Problem to solve -
Please repeat every record below exactly as written, but leave out the pictures.

Data for the task Block Start

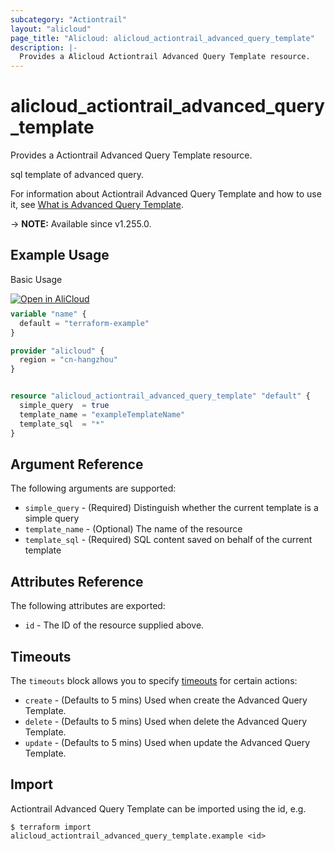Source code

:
 ```yaml
---
subcategory: "Actiontrail"
layout: "alicloud"
page_title: "Alicloud: alicloud_actiontrail_advanced_query_template"
description: |-
  Provides a Alicloud Actiontrail Advanced Query Template resource.
---
```


# alicloud_actiontrail_advanced_query_template

Provides a Actiontrail Advanced Query Template resource.

sql template of advanced query.

For information about Actiontrail Advanced Query Template and how to use it, see [What is Advanced Query Template](https://next.api.alibabacloud.com/document/Actiontrail/2020-07-06/CreateAdvancedQueryTemplate).

-> **NOTE:** Available since v1.255.0.

## Example Usage

Basic Usage

<div style="display: block;margin-bottom: 40px;"><div class="oics-button" style="float: right;position: absolute;margin-bottom: 10px;">
  <a href="https://api.aliyun.com/terraform?resource=alicloud_actiontrail_advanced_query_template&exampleId=97c64ca0-c3cd-08cb-3f15-894240df72a9e4cbe3c0&activeTab=example&spm=docs.r.actiontrail_advanced_query_template.0.97c64ca0c3&intl_lang=EN_US" target="_blank">
    <img alt="Open in AliCloud" src="https://img.alicdn.com/imgextra/i1/O1CN01hjjqXv1uYUlY56FyX_!!6000000006049-55-tps-254-36.svg" style="max-height: 44px; max-width: 100%;">
  </a>
</div></div>

```terraform
variable "name" {
  default = "terraform-example"
}

provider "alicloud" {
  region = "cn-hangzhou"
}


resource "alicloud_actiontrail_advanced_query_template" "default" {
  simple_query  = true
  template_name = "exampleTemplateName"
  template_sql  = "*"
}
```

## Argument Reference

The following arguments are supported:
* `simple_query` - (Required) Distinguish whether the current template is a simple query
* `template_name` - (Optional) The name of the resource
* `template_sql` - (Required) SQL content saved on behalf of the current template

## Attributes Reference

The following attributes are exported:
* `id` - The ID of the resource supplied above.

## Timeouts

The `timeouts` block allows you to specify [timeouts](https://developer.hashicorp.com/terraform/language/resources/syntax#operation-timeouts) for certain actions:
* `create` - (Defaults to 5 mins) Used when create the Advanced Query Template.
* `delete` - (Defaults to 5 mins) Used when delete the Advanced Query Template.
* `update` - (Defaults to 5 mins) Used when update the Advanced Query Template.

## Import

Actiontrail Advanced Query Template can be imported using the id, e.g.

```shell
$ terraform import alicloud_actiontrail_advanced_query_template.example <id>
```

Data for the task Block End

Task answer -
Source code

:
 ```yaml
---
subcategory: "Actiontrail"
layout: "alicloud"
page_title: "Alicloud: alicloud_actiontrail_advanced_query_template"
description: |-
  Provides a Alicloud Actiontrail Advanced Query Template resource.
---
```


# alicloud_actiontrail_advanced_query_template

Provides a Actiontrail Advanced Query Template resource.

sql template of advanced query.

For information about Actiontrail Advanced Query Template and how to use it, see [What is Advanced Query Template](https://next.api.alibabacloud.com/document/Actiontrail/2020-07-06/CreateAdvancedQueryTemplate).

-> **NOTE:** Available since v1.255.0.

## Example Usage

Basic Usage

<div style="display: block;margin-bottom: 40px;"><div class="oics-button" style="float: right;position: absolute;margin-bottom: 10px;">
  <a href="https://api.aliyun.com/terraform?resource=alicloud_actiontrail_advanced_query_template&exampleId=97c64ca0-c3cd-08cb-3f15-894240df72a9e4cbe3c0&activeTab=example&spm=docs.r.actiontrail_advanced_query_template.0.97c64ca0c3&intl_lang=EN_US" target="_blank">
    <img alt="Open in AliCloud" src="https://img.alicdn.com/imgextra/i1/O1CN01hjjqXv1uYUlY56FyX_!!6000000006049-55-tps-254-36.svg" style="max-height: 44px; max-width: 100%;">
  </a>
</div></div>

```terraform
variable "name" {
  default = "terraform-example"
}

provider "alicloud" {
  region = "cn-hangzhou"
}


resource "alicloud_actiontrail_advanced_query_template" "default" {
  simple_query  = true
  template_name = "exampleTemplateName"
  template_sql  = "*"
}
```

## Argument Reference

The following arguments are supported:
* `simple_query` - (Required) Distinguish whether the current template is a simple query
* `template_name` - (Optional) The name of the resource
* `template_sql` - (Required) SQL content saved on behalf of the current template

## Attributes Reference

The following attributes are exported:
* `id` - The ID of the resource supplied above.

## Timeouts

The `timeouts` block allows you to specify [timeouts](https://developer.hashicorp.com/terraform/language/resources/syntax#operation-timeouts) for certain actions:
* `create` - (Defaults to 5 mins) Used when create the Advanced Query Template.
* `delete` - (Defaults to 5 mins) Used when delete the Advanced Query Template.
* `update` - (Defaults to 5 mins) Used when update the Advanced Query Template.

## Import

Actiontrail Advanced Query Template can be imported using the id, e.g.

```shell
$ terraform import alicloud_actiontrail_advanced_query_template.example <id>
```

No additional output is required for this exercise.